Inagotable y polifacético, Fortunato Depero fue uno de los protagonistas del futurismo italiano, pero es difícil no adjudicarle la rúbrica de ‘maestro menor’. Agazapado por la sombra de Marinetti, Balla o Boccioni, y escarnecido por su vinculación al fascismo, el destino de Depero ha sido el mismo del de aquella parte de la vanguardia italiana que la historiografía, a falta de mejor nombre, llama ‘segundo futurismo’: ser un epígono, cuando no una imagen atenuada, del primer futurismo, el futurismo bueno, el heroico. Aunque esto sea en parte cierto, ocurre con Depero lo que con otros maestros ‘menores’ que, como señalara Erwin Panofsky, dan mejor el tono de su época que los grandes nombres, y al cabo resultan más interesantes que ellos.
A los cien años de que Antonio Sant’Elia publicase el ‘Manifiesto de la arquitectura futurista’ poco antes de ser engullido por la misma guerra que decía glorificar, la Fundación Juan March ha presentado en Madrid la primera gran retrospectiva sobre Depero, acompañada de un exhaustivo y exquisito catálogo que es ya la mejor monografía sobre el artista. El empeño da cuenta del interés que ha suscitado el personaje tras las exposiciones dedicadas a su obra en Londres (2000), Budapest (2010) y Barcelona (2013), y la publicación de dos estudios —Riconstruire e meccanizzare l’universo (Milán, 2013) y Depero, l’uomo e l’artista (2009)— cuyo objetivo es atenuar el infortunio historiográfico de quien, paradójicamente, se llamaba Fortunato.
Nacido en Rovereto, en el Trentino italiano, Depero (1892-1960) fue acaso el artista más tozudamente fiel al futurismo de los muchos que hollaron la vanguardia italiana. Su fidelidad provenía de la caída del caballo que supuso para él la exposición de Boccioni en Roma, de 1915, donde tomó para siempre los votos futuristas: glorificar el movimiento, la máquina y la guerra; multiplicar los puntos de vista; liberar las palabras de la gramática, y llevar el arte a la vida por mor de esa estética de lo fugitivo con la que, en su momento, había soñado Baudelaire.
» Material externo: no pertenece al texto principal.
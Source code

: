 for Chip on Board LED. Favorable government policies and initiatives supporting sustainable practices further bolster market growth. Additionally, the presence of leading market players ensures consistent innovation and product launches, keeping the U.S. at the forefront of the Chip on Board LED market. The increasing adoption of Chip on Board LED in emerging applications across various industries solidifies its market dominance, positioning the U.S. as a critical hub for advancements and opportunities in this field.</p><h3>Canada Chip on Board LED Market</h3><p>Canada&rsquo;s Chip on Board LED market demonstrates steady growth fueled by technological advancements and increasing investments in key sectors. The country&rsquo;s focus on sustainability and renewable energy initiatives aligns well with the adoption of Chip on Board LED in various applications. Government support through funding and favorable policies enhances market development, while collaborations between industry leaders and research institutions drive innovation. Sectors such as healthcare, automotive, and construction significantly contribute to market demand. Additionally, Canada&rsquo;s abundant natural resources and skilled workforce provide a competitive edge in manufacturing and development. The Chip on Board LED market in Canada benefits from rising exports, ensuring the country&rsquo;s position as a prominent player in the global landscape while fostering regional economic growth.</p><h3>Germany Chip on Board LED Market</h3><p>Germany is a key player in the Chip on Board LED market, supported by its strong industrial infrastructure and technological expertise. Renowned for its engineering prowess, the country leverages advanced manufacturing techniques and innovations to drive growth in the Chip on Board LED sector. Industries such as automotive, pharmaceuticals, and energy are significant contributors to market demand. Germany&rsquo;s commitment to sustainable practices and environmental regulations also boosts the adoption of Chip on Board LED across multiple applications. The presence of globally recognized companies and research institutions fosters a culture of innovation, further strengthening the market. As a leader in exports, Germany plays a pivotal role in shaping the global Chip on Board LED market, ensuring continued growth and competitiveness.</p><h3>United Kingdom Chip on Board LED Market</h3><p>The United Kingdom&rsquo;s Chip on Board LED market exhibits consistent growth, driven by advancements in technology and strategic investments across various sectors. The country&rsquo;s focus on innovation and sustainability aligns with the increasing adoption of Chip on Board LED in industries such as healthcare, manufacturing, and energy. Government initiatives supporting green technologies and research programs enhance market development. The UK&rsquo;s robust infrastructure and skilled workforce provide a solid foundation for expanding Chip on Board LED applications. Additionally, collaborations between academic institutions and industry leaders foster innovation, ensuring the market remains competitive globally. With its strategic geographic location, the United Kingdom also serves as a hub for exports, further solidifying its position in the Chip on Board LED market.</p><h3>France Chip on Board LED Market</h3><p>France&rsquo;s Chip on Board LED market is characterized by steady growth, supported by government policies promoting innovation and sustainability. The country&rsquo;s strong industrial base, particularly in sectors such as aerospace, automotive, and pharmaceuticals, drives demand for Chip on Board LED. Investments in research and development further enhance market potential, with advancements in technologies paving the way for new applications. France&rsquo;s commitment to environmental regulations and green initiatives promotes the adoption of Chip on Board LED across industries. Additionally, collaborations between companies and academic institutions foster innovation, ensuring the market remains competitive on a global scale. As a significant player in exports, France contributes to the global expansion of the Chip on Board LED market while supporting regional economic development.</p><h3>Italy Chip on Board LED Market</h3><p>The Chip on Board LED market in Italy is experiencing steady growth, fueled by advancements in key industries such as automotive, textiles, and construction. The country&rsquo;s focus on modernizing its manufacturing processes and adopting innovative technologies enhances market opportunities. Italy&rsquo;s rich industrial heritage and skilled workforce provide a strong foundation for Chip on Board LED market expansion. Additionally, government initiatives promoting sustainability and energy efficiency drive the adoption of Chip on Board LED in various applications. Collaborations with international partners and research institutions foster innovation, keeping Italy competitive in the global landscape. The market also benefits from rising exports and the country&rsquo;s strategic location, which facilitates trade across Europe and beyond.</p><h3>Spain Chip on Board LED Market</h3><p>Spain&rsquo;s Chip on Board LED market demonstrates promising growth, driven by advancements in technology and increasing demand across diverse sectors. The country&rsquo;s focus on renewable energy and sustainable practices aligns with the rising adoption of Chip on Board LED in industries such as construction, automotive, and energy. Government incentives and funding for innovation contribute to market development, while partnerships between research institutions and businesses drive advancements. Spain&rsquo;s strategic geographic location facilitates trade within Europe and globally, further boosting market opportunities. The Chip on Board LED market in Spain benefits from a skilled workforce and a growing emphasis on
Lo más singular es que, en Depero, la lealtad sin fisuras a los principios futuristas no condujo al dogmatismo —Marinetti estuvo a punto de ‘excumulgarlo’— ni a la esclerosis creativa, sino al pragmatismo que es común a todos los maestros ‘menores’. Lejos de encerrarse en los límites de la pintura, o la escultura, Depero abordó todas las disciplinas que tocaban esa ‘vida cotidiana’ y sometida al fluir del tiempo que otros futuristas ensalzaban, pero que no se atrevían a tratar.
Así, desde su encierro en Rovereto —que sólo abandonó durante una estancia larga en el Nueva York de los amados rascacielos y los rugientes automóviles—, Depero experimentó con todos los géneros: fue dramaturgo y autor de escenografías y trajes maquínicos capaces de producir luces y sonidos para formar una puesta en escena tan abstracta como naíf; poeta absurdo y ensayista polémico; artesano de juguetes que se anticiparon a su época, y de ingenuos tapices en intarsia cuya trama de colores chillones cosía puntada a puntada y con paciencia de chino; inventor de uno de los primeros ‘libros de artista’ de la historia —el célebre «libro atornillado» que no podía colocarse en ninguna estantería—, y de un «museo portátil» como los de Duchamp; artífice de pabellones de feria minimalistas y de ‘arquitecturas tipográficas’ que previeron en medio siglo las ideas de Venturi; y, sobre todo, diseñador gráfico y publicitario que convirtió los anuncios del bitter Carpari no tanto en un sofisticado objeto artístico como en un cartel autopublicitario, una estrategia que señaló el rumbo que, algunas décadas después, seguiría el arte, cada vez más contaminado de ese ‘fetichismo de la mercancía’ en que Marx cifraba el espíritu de los tiempos. No son, desde luego, atributos menores para un maestro ‘menor’.